The goal of my current position is to investigate the last of these areas, feedback processes in galaxy groups. The hot gas in the cores of groups is dense enough to cool, but we do not see it cooling as fast as expected. There are various processes that could heat the gas, but at present it appears the most important is heating by the jets of relativistic plasma thrown out by the black holes in the centres of galaxies. These jets drive into the hot gas, causing shocks, and inflate bubbles which heat and lift the gas as they move through it. Investigating these processes requires both excellent X-ray data, to see the gas, and detailed radio observations at multiple frequencies, to see the jets and the plasma in the bubbles - our project uses the Chandra and XMM-Newton X-ray observatories and the GMRT and VLA radio arrays.

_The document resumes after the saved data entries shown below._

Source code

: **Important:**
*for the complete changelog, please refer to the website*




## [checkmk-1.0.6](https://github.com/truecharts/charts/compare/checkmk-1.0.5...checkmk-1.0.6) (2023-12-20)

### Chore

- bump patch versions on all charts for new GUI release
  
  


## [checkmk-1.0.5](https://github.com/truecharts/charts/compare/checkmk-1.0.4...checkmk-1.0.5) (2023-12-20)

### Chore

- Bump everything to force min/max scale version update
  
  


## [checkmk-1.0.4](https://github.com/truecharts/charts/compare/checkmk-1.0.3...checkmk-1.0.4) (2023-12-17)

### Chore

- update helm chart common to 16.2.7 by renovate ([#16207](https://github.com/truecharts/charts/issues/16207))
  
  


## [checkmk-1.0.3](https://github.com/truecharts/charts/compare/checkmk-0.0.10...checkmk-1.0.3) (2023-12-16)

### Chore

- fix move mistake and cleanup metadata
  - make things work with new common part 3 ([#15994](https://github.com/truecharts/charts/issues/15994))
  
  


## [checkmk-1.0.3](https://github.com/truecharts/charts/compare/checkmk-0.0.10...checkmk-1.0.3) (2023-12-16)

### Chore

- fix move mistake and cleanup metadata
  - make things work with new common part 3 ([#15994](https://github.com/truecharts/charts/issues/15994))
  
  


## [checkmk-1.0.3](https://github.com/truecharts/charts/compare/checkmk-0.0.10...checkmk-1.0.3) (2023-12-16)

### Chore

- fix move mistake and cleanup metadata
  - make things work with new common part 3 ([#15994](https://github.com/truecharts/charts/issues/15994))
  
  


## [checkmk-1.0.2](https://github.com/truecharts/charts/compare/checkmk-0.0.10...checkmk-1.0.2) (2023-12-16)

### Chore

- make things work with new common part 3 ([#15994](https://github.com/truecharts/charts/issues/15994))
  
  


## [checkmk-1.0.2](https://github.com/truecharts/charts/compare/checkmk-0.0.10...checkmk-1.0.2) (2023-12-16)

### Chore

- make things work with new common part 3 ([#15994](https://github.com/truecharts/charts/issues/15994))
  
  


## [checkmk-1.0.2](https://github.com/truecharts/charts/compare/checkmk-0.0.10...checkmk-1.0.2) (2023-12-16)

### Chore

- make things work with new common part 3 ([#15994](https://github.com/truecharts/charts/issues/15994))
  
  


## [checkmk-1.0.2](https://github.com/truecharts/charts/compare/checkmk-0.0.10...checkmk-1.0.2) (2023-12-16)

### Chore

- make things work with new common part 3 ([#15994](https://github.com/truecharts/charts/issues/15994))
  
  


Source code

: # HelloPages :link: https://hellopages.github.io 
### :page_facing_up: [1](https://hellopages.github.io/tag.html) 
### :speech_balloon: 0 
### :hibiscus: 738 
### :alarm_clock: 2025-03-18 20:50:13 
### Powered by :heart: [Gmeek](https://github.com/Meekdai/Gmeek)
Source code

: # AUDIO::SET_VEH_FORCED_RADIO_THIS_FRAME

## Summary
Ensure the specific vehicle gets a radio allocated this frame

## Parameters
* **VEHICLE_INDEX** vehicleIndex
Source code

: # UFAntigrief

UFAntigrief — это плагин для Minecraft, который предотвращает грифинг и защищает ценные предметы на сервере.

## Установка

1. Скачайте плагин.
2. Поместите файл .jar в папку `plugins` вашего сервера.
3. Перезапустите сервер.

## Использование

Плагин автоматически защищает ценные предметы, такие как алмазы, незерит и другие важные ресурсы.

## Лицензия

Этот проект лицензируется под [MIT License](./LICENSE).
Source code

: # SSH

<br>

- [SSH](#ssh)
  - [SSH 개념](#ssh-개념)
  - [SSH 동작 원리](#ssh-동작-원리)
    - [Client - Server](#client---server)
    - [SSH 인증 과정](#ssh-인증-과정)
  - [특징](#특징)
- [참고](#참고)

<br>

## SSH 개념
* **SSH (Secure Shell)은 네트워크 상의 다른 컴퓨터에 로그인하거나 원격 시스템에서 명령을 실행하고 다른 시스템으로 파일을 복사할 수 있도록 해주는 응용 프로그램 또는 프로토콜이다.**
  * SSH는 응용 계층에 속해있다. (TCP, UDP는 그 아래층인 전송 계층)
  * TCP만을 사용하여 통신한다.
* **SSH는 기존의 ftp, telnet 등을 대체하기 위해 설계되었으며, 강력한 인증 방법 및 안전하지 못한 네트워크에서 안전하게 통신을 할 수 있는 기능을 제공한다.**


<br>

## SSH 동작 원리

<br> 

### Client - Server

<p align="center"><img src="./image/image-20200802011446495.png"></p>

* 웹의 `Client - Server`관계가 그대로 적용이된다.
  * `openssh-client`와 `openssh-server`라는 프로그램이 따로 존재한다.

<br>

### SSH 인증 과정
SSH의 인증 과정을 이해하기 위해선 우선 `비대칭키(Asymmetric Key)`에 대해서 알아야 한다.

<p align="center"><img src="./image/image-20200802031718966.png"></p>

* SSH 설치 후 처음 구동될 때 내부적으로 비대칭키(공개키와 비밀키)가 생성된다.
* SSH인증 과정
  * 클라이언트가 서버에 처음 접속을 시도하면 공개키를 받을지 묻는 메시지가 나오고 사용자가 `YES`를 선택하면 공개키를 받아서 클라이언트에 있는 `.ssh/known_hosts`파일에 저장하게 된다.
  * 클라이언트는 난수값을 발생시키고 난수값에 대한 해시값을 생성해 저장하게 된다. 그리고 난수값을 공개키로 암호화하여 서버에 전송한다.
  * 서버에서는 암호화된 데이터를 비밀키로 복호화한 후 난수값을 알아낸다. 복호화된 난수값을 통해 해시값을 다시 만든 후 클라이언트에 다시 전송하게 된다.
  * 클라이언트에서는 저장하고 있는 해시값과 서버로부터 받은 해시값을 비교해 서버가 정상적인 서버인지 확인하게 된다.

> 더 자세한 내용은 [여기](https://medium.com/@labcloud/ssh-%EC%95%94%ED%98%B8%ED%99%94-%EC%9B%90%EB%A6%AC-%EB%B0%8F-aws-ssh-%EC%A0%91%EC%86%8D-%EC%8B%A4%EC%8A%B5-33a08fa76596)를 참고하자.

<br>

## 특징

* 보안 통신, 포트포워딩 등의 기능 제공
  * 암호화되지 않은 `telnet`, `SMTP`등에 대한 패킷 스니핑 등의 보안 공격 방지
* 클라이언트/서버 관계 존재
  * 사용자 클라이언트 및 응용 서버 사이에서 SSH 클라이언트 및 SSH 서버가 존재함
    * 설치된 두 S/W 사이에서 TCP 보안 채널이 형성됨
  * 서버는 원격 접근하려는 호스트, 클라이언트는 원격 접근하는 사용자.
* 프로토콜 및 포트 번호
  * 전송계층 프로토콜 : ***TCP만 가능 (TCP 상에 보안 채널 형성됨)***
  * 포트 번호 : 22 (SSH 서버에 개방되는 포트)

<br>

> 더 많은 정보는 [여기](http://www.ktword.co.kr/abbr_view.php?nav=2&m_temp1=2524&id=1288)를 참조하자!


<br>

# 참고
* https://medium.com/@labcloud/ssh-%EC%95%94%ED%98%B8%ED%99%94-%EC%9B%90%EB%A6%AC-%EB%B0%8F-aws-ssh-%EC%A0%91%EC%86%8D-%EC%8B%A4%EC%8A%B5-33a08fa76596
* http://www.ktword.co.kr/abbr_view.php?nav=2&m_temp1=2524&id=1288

Other areas of interest include:

Gas mixing and metal transport in X-ray bright groups

X-ray/radio/optical image of NGC 5044, a group of galaxies in which an infalling galaxy has set the group core ocsillating, transporting metals out into the intra-group gas

The image to the left shows the X-ray brightest group in the sky and its central dominant elliptical, NGC 5044. Using a deep XMM-Newton X-ray observation, we image the hot gas bound in the gravitational well of the group (shown in blue) and mapped the distribution of heavy elements in that gas (primarily Iron, shown in purple). Previous studies had shown that the gas in this group is sloshing, oscillating around its gravitational centre. Our maps shows that this motion has left a spiral trail of metal-enriched gas; the larger purple region in the centre and upper right is the central clump of enriched gas around the elliptical, while the clump to the lower left is the spiral trail viewed end-on. As well as transporting these metals out of the group core, the sloshing motion has influenced an old radio jet and lobe (shown in green, using GMRT 235 MHz data), probably drawing the lobe back toward the group core and distorting the jet and lobe morphology.

Evolving and spiral-rich groups.

X-ray/optical image of Stephan's Quintet, a group of five galaxies, in which an infalling galaxy has shock heated an intergalactic gas filament to several million degrees.

The image to the right shows the well known spiral-rich group Stephan's Quintet. Using some very high-quality Chandra data we were able to confirm the presence of an oblique shock in the system, caused by the collision (at roughly 900 km/s) of an infalling spiral galaxy with a filament of neutral Hydrogen gas - the curving blue region in the middle of the image above is that gas, shock heated to 10 million K. We also raised the possibility that much of the hot gas elsewhere in the group may have been shock heated by previous galactic collisions. The Chandra Education and Public Outreach group picked up the data for a public image release (the image above), and it made it into the 2010 Chandra calendar.

Scaling relations in ellipticals and groups.

The effects of environment on elliptical galaxies, isolated ellipticals and fossil systems.

Dark matter content and distribution in ellipticals.

Mergers and merger shocks in galaxy groups.